Hay momentos, justo antes de escribir una escena, en los que el silencio pesa más que las palabras. En los que sabes lo que tu personaje va a decir, pero todavía no puedes teclearlo. Porque necesitas un instante. Un respiro. Un pequeño latido de calma para conectar con lo que está a punto de sentir.
Rolear desde dentro es eso: dejar de escribir por un segundo y empezar a respirar con tu personaje. Sentir lo que siente, no para sufrirlo, sino para entenderlo. Para no escribir desde la cabeza, sino desde el pecho. Porque cuando lo haces, las palabras ya no salen forzadas: fluyen. Y la escena, por fin, respira contigo.
Hay quienes creen que interpretar es inventar. Pero los que de verdad aman este arte saben que interpretar también es escuchar. Escuchar lo que el personaje necesita decir, no lo que tú quieres contar. Escuchar sus pausas, sus miedos, su forma de mirar el mundo. Porque a veces el texto más potente no es el más elaborado, sino el que nace después de una respiración profunda.
Esa respiración es una frontera invisible. Un momento en el que tú desapareces un poco para dejar que aparezca él, ella, o eso que habita en medio. Y en ese instante, cuando los límites se difuminan, algo mágico ocurre: el personaje te presta su voz, y tú le prestas tu cuerpo.
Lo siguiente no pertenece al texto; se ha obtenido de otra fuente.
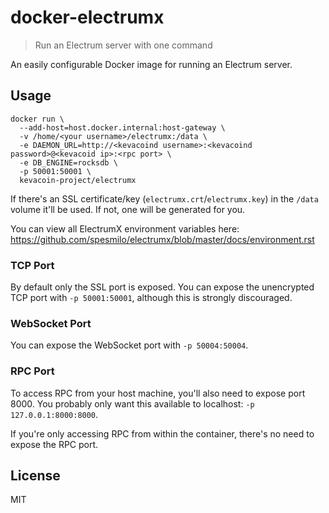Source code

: 
# docker-electrumx

> Run an Electrum server with one command

An easily configurable Docker image for running an Electrum server.

## Usage

```
docker run \
  --add-host=host.docker.internal:host-gateway \
  -v /home/<your username>/electrumx:/data \
  -e DAEMON_URL=http://<kevacoind username>:<kevacoind password>@<kevacoid ip>:<rpc port> \
  -e DB_ENGINE=rocksdb \
  -p 50001:50001 \
  kevacoin-project/electrumx
```

If there's an SSL certificate/key (`electrumx.crt`/`electrumx.key`) in the `/data` volume it'll be used. If not, one will be generated for you.

You can view all ElectrumX environment variables here: https://github.com/spesmilo/electrumx/blob/master/docs/environment.rst

### TCP Port

By default only the SSL port is exposed. You can expose the unencrypted TCP port with `-p 50001:50001`, although this is strongly discouraged.

### WebSocket Port

You can expose the WebSocket port with `-p 50004:50004`.

### RPC Port

To access RPC from your host machine, you'll also need to expose port 8000. You probably only want this available to localhost: `-p 127.0.0.1:8000:8000`.

If you're only accessing RPC from within the container, there's no need to expose the RPC port.

## License

MIT
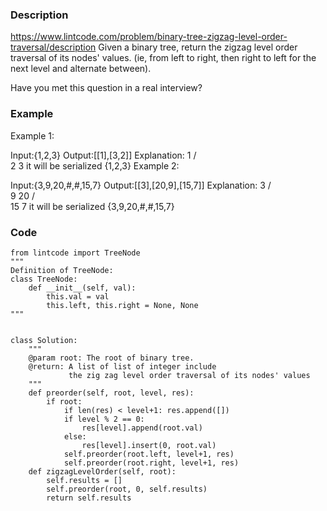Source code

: ### Description
https://www.lintcode.com/problem/binary-tree-zigzag-level-order-traversal/description
Given a binary tree, return the zigzag level order traversal of its nodes' values. (ie, from left to right, then right to left for the next level and alternate between).

Have you met this question in a real interview?  

### Example
Example 1:

Input:{1,2,3}
Output:[[1],[3,2]]
Explanation:
    1
   / \
  2   3
it will be serialized {1,2,3}
Example 2:

Input:{3,9,20,#,#,15,7}
Output:[[3],[20,9],[15,7]]
Explanation:
    3
   / \
  9  20
    /  \
   15   7
it will be serialized {3,9,20,#,#,15,7}

### Code
```
from lintcode import TreeNode
"""
Definition of TreeNode:
class TreeNode:
    def __init__(self, val):
        this.val = val
        this.left, this.right = None, None
"""


class Solution:
    """
    @param root: The root of binary tree.
    @return: A list of list of integer include 
             the zig zag level order traversal of its nodes' values
    """
    def preorder(self, root, level, res):
        if root:
            if len(res) < level+1: res.append([])
            if level % 2 == 0: 
                res[level].append(root.val)
            else: 
                res[level].insert(0, root.val)
            self.preorder(root.left, level+1, res)
            self.preorder(root.right, level+1, res)
    def zigzagLevelOrder(self, root):
        self.results = []
        self.preorder(root, 0, self.results)
        return self.results
```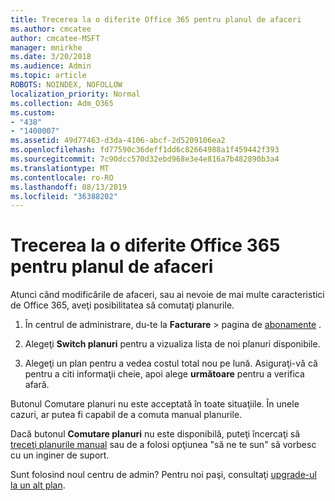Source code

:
```yaml
---
title: Trecerea la o diferite Office 365 pentru planul de afaceri
ms.author: cmcatee
author: cmcatee-MSFT
manager: mnirkhe
ms.date: 3/20/2018
ms.audience: Admin
ms.topic: article
ROBOTS: NOINDEX, NOFOLLOW
localization_priority: Normal
ms.collection: Adm_O365
ms.custom:
- "438"
- "1400007"
ms.assetid: 49d77463-d3da-4106-abcf-2d5209106ea2
ms.openlocfilehash: fd77590c36deff1dd6c82664988a1f459442f393
ms.sourcegitcommit: 7c90dcc570d32ebd968e3e4e816a7b482890b3a4
ms.translationtype: MT
ms.contentlocale: ro-RO
ms.lasthandoff: 08/13/2019
ms.locfileid: "36388202"
---
```

# <a name="switch-to-a-different-office-365-for-business-plan"></a>Trecerea la o diferite Office 365 pentru planul de afaceri

Atunci când modificările de afaceri, sau ai nevoie de mai multe caracteristici de Office 365, aveţi posibilitatea să comutaţi planurile.
  
1. În centrul de administrare, du-te la **Facturare** \> pagina de [abonamente](https://go.microsoft.com/fwlink/p/?linkid=842054) .

2. Alegeţi **Switch planuri** pentru a vizualiza lista de noi planuri disponibile.

3. Alegeţi un plan pentru a vedea costul total nou pe lună. Asiguraţi-vă că pentru a citi informaţii cheie, apoi alege **următoare** pentru a verifica afară.

Butonul Comutare planuri nu este acceptată în toate situaţiile. În unele cazuri, ar putea fi capabil de a comuta manual planurile.
  
Dacă butonul **Comutare planuri** nu este disponibilă, puteţi încercaţi să [treceţi planurile manual](https://docs.microsoft.com/en-us/office365/admin/misc/switch-plans-manually) sau de a folosi opţiunea "să ne te sun" să vorbesc cu un inginer de suport.
  
Sunt folosind noul centru de admin? Pentru noi paşi, consultaţi [upgrade-ul la un alt plan](https://docs.microsoft.com/en-us/office365/admin/subscriptions-and-billing/upgrade-to-different-plan).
Se mezclan. Se confunden. Pero no se pierden.
Cuando escribes sin respirar, se nota. Las escenas suenan vacías, mecánicas, llenas de acción pero sin alma. Pero cuando respiras con el personaje, incluso el silencio tiene sentido. Porque estás presente. Porque lo sientes. Porque, de algún modo, estás viviendo dentro de lo que escribes.
A veces basta con cerrar los ojos y preguntarte: ¿cómo le duele esto? ¿Qué haría si nadie lo estuviera mirando? ¿Qué parte de mí entiende lo que está a punto de hacer? Y cuando lo sabes, cuando lo sientes, las palabras llegan solas. No hay truco. Solo verdad.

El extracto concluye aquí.